「は?ケーキの作り方を教えろ…めんどくせぇ」 「そんなこと言わないでよユーリ!ギルドは1人のためにでしょ!?」 「そんな欲望のために俺をいちいち借り出そうとすんな」
鬱陶しいとばかりにしっしっと振り払われた。美々はユーリの腰にしがみつきお願いと懇願するも面倒くさいとばかりに引っぱがされた。

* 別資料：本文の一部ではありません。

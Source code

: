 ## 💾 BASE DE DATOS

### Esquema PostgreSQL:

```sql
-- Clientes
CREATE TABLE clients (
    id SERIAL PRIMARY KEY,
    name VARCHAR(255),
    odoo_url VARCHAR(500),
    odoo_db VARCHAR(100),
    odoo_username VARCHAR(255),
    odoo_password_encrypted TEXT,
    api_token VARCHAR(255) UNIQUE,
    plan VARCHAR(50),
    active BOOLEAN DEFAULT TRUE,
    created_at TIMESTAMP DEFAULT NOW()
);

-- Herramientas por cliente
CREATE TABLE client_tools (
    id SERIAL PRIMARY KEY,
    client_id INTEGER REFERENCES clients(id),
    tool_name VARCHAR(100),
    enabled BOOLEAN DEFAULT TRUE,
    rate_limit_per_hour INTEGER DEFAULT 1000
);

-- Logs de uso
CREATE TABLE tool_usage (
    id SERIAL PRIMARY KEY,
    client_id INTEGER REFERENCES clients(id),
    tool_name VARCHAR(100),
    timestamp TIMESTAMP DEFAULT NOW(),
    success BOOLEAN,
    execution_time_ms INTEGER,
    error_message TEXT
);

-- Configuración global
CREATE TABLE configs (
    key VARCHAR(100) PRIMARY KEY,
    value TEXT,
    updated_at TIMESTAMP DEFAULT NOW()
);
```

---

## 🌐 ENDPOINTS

「お願いっ!どーしても!今知りたいの!」 「…なんでだよ」
無意識に声が低くなってしまった。俺がもし教えたとして、美々が作ったそのケーキは誰が食うんだ?きっとあいつが想ってる奴にだろう。…なんで、好きな奴の恋路を手助けしなきゃなんねーんだよ。
「、…じゃあいい。自分で頑張る…」
眉を下げて泣きそうな顔をしながらトボトボ立ち去ろうとする美々を見てユーリは溜め息をついた。やっぱ、見捨てられないな…こんなにも俺はこいつに入れ込んでるのか。
「仕方ねぇな…ほら、行くぞ」 「!ゆ、ユーリ…!」
華やかに笑顔を浮かべた美々にユーリはやはり惚れてしまっているのだと実感した。
***
「で、できた…!」 「美々にしては上出来なんじゃねーの」 「あああありがとうユーリ…!これから仕上げにデコレーションしなくちゃ!」
語尾に音符がつくくらい上機嫌でチョコレートの飾りをケーキの上に飾り付ける美々にユーリは小さく笑みを浮かべてキッチンを後にした。もうやることはない、あとはあいつと、相手の問題だ。ボスッとベッドにこしかけた。先にベッドで寝ていたラピードが目だけこちらに寄越した。自室に美々を初めて連れてきた理由が他の男の為なんて…最悪だ。
「ったく…」 「ユーリ?」 「!?…なんだ美々か」 「…?それより見て!」
満面の笑みでほら!と持ってきたケーキを見せつけられた。苺にクリーム、可愛らしい模様や飾りのついたケーキ。真ん中に置いてあるプレートには「HAPPY BIRTHDAY yu-ri」と書いて…え?
「本人に頼むなんて可笑しい話だけど…パーティーの中で1番上手いんだもの、ユーリのケーキ」 「美々…」
恥ずかしそうに笑む美々を見て思わず抱きしめてしまった。